Matias Cortese
- Born: Matias Cortese 1 October 1985 (age 40) Mendoza, Argentina
- Height: 1.83 m (6 ft 0 in)
- Weight: 107 kg (236 lb)

Rugby union career
- Position: Hooker

Senior career
- Years: Team / Apps / (Points)
- 2006-2007: Northampton Saints / 6 / (5)
- 2007-2008: Biarritz Olympique / 7 / (0)
- 2008-2009: Bayonne / 5 / (0)
- 2009-2011: Pampas XV / 9 / (5)
- 2011-2012: Gloucester Rugby / 11 / (0)
- 2012-2013: US Colomiers / 5 / (0)
- 2013-2014: Liceo
- 2014: Pampas XV
- Correct as of 8 June 2014

International career
- Years: Team / Apps / (Points)
- 2005-: Argentina / 13 / (0)
- Correct as of 17 November 2014

= Matías Cortese =

Argentine rugby union player

Matias Eduardo Cortese (born 1 October 1985 in Ampuero) is an Argentine rugby union player.

Cortese joined Northampton Saints in the Aviva Premiership for the 2006/07 season on a two-year contract.
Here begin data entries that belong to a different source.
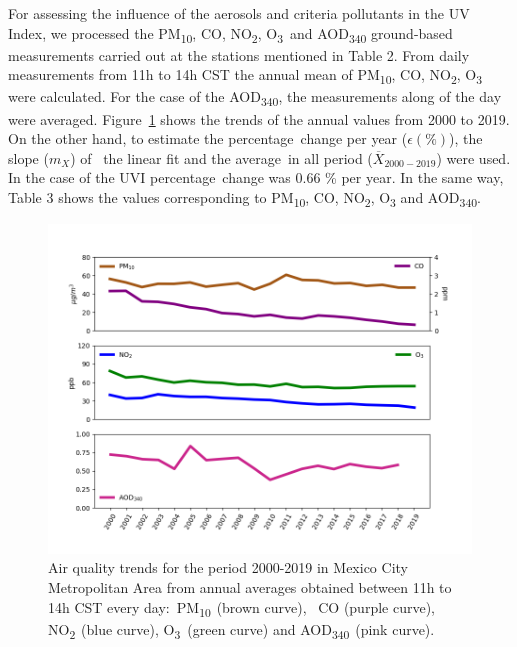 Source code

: \documentclass[10pt]{article}
\begin{document}
For assessing the influence of the aerosols and criteria pollutants in
the UV Index, we processed the PM\textsubscript{10}, CO,
NO\textsubscript{2}, O\textsubscript{3}~and AOD\textsubscript{340}
ground-based measurements carried out at the stations mentioned in Table
2. From daily measurements from 11h to 14h CST the annual mean of
PM\textsubscript{10}, CO, NO\textsubscript{2}, O\textsubscript{3} were
calculated. For the case of the AOD\textsubscript{340}, the measurements
along of the day were averaged. Figure~{\ref{610674}}{
shows the trends of the annual values from 2000 to 2019. On the other
hand, to estimate the percentage~change per year (}\(\epsilon\left(\%\right)\)),
the slope (\(m_ {X}\)) of~ the linear fit and the average~in all
period (\(\overline{X}_{2000-2019}\)) were used. In the case of the UVI
percentage~change was 0.66 \% per year. In the same way, Table 3 shows
the values corresponding to PM\textsubscript{10}, CO,
NO\textsubscript{2}, O\textsubscript{3} and AOD\textsubscript{340}.~
\begin{figure}[H]
\begin{center}
\includegraphics[width=0.56\columnwidth]{contCDMX}
\caption{{Air quality trends for the period 2000-2019 in Mexico City Metropolitan
Area from annual averages obtained between 11h to 14h CST every
day:~PM\textsubscript{10~}(brown curve),~ CO (purple curve),
NO\textsubscript{2~}(blue curve), O\textsubscript{3}~(green curve) and
AOD\textsubscript{340~}(pink curve).
{\label{610674}}%
}}
\end{center}
\end{figure}
\end{document}
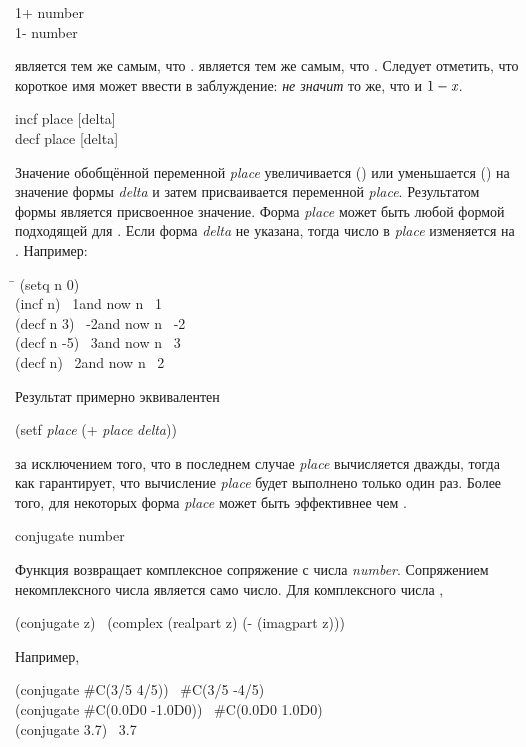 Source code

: \begin{defun}[Функция]
1+ number \\
1- number

 является тем же самым, что .
 является тем же самым, что .
Следует отметить, что короткое имя может ввести в заблуждение: 
 \emph{не значит} то же, что и $1-\emph{x}$.
\end{defun}

\begin{defmac}
incf place [delta] \\
decf place [delta]

Значение обобщённой переменной \emph{place} увеличивается () или
уменьшается () на значение формы
\emph{delta} и затем присваивается переменной \emph{place}.
Результатом формы является присвоенное значение.
Форма \emph{place} может быть любой формой подходящей для .
Если форма \emph{delta} не указана, тогда число в \emph{place} изменяется на
.
Например:
\begin{lisp}
\hskip 9pc\=\kill
(setq n 0) \\
(incf n) \EV\ 1\>\textrm{and now} n \EV\ 1 \\
(decf n 3) \EV\ -2\>\textrm{and now} n \EV\ -2 \\
(decf n -5) \EV\ 3\>\textrm{and now} n \EV\ 3 \\
(decf n) \EV\ 2\>\textrm{and now} n \EV\ 2
\end{lisp}
Результат  примерно эквивалентен
\begin{lisp}
(setf \emph{place} (+ \emph{place} \emph{delta}))
\end{lisp}
за исключением того, что в последнем случае \emph{place} вычисляется дважды,
тогда как  гарантирует, что вычисление \emph{place} будет выполнено
только один раз.
Более того, для некоторых форма \emph{place}  может быть
эффективнее чем .
\end{defmac}

\begin{defun}[Функция]
conjugate number

Функция возвращает комплексное сопряжение с числа \emph{number}. 
Сопряжением некомплексного числа является само число. Для комплексного числа
,
\begin{lisp}
(conjugate z) \EQ\ (complex (realpart z) (- (imagpart z)))
\end{lisp}
Например,
\begin{lisp}
(conjugate \#C(3/5 4/5)) \EV\ \#C(3/5 -4/5) \\
(conjugate \#C(0.0D0 -1.0D0)) \EV\ \#C(0.0D0 1.0D0) \\
(conjugate 3.7) \EV\ 3.7
\end{lisp}
\end{defun}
After his release, Cortese then spent seasons with French sides Biarritz Olympique and Bayonne, before he returned to Argentina to join Pampas XV where they won the 2011 Vodacom Cup.
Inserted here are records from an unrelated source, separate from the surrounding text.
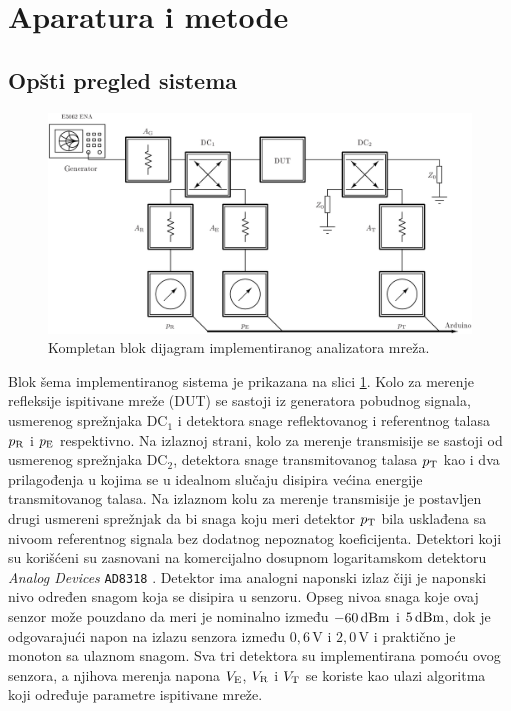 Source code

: \documentclass[a4paper, 12pt, diplomski]{etf}
\renewcommand{\unit}[1]{\,{\rm #1}}   %
\begin{document}
\newpage
\section{Aparatura i metode
}
\subsection{Opšti pregled sistema}
%
\begin{figure}[b!]
    \centering
    \includegraphics[width=\textwidth]{fig/sna_block.pdf}
    \caption{Kompletan blok dijagram implementiranog 
    analizatora mreža.}
    \label{fig:sna_complete}
\end{figure}
%
Blok šema implementiranog sistema je prikazana na slici \ref{fig:sna_complete}. 
Kolo za merenje refleksije ispitivane mreže 
(DUT)
se sastoji iz generatora pobudnog signala, usmerenog sprežnjaka DC$_1$ 
i detektora snage 
reflektovanog i referentnog talasa $p_{\rm R}$ 
i $p_{\rm E}$ respektivno. 
Na izlaznoj strani, kolo za merenje transmisije se sastoji 
od usmerenog sprežnjaka DC$_2$, 
detektora snage transmitovanog talasa $p_{\rm T}$ kao i dva prilagođenja u kojima se u idealnom slučaju disipira
 većina energije transmitovanog talasa. Na izlaznom kolu za merenje transmisije je postavljen drugi usmereni sprežnjak da bi 
 snaga koju meri detektor $p_{\rm T}$ bila usklađena sa nivoom 
 referentnog signala bez dodatnog nepoznatog koeficijenta. 
%
Detektori
 koji su korišćeni su zasnovani na komercijalno dosupnom logaritamskom detektoru
 \textit{Analog Devices}
 {\tt AD8318} \cite{ad8318}. Detektor ima analogni naponski izlaz čiji je naponski 
 nivo određen snagom koja se disipira u senzoru. Opseg
 nivoa snaga koje ovaj senzor može 
 pouzdano da meri je nominalno između $-60{\rm\,dBm}$ i $5{\rm\,dBm}$, dok je odgovarajući napon
 na izlazu senzora između $0,6\,$V i $2,0\,$V i praktično je monoton sa ulaznom snagom.
 Sva tri detektora su implementirana pomoću ovog senzora, a njihova merenja napona
 $V_{\rm E}$, $V_{\rm R}$ i $V_{\rm T}$ se koriste kao ulazi algoritma koji određuje 
 parametre ispitivane mreže. 
%
\end{document}
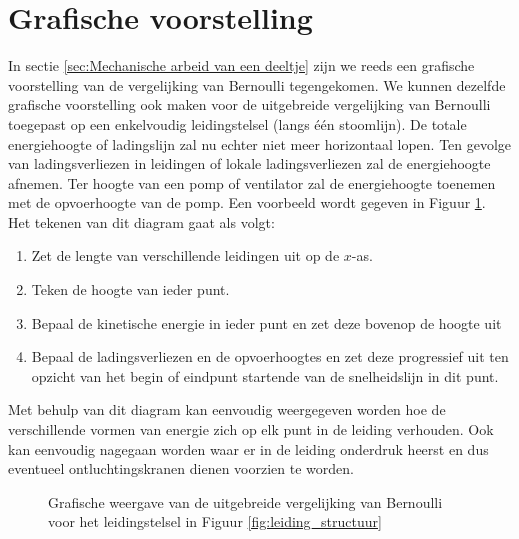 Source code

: 		\section{Grafische voorstelling}
In sectie \ref{sec:Mechanische arbeid van een deeltje} zijn we reeds een grafische voorstelling van de vergelijking van Bernoulli tegengekomen. We kunnen dezelfde grafische voorstelling ook maken voor de uitgebreide vergelijking van Bernoulli toegepast op een enkelvoudig leidingstelsel (langs één stoomlijn). De totale energiehoogte of ladingslijn zal nu echter niet meer horizontaal lopen. Ten gevolge van ladingsverliezen in leidingen of lokale ladingsverliezen zal de energiehoogte afnemen. Ter hoogte van een pomp of ventilator zal de energiehoogte toenemen met de opvoerhoogte van de pomp. Een voorbeeld wordt gegeven in Figuur \ref{fig:leidingstelsel_energiehoogte}. Het tekenen van dit diagram gaat als volgt:
\begin{enumerate}
	\item Zet de lengte van verschillende leidingen uit op de $x$-as.
	\item Teken de hoogte van ieder punt.
	\item Bepaal de kinetische energie in ieder punt en zet deze bovenop de hoogte uit
	\item Bepaal de ladingsverliezen en de opvoerhoogtes en zet deze progressief uit ten opzicht van het begin of eindpunt startende van de snelheidslijn in dit punt.
\end{enumerate}
Met behulp van dit diagram kan eenvoudig weergegeven worden hoe de verschillende vormen van energie zich op elk punt in de leiding verhouden. Ook kan eenvoudig nagegaan worden waar er in de leiding onderdruk heerst en dus eventueel ontluchtingskranen dienen voorzien te worden.
\begin{figure}
	\centering
	
	\caption{Grafische weergave van de uitgebreide vergelijking van Bernoulli voor het leidingstelsel in Figuur \ref{fig:leiding_structuur}}
	\label{fig:leidingstelsel_energiehoogte}
\end{figure}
On 24 May 2011, Cortese was signed by Gloucester Rugby for the 2011/12 season. On 22 June 2012, following his release from Gloucester, he signed for French club US Colomiers in the Pro D2, the second level of domestic rugby union in France.

Matias Cortese won his first cap with Argentina, where he made his international debut in 2005, as a replacement, against Samoa in an international friendly, losing 12–28. His other two test match appearances came in the 2010 South American Championship with Cortese playing against Chile and Uruguay. He was recalled to Argentina squad for the 2014 summer-test series held in June.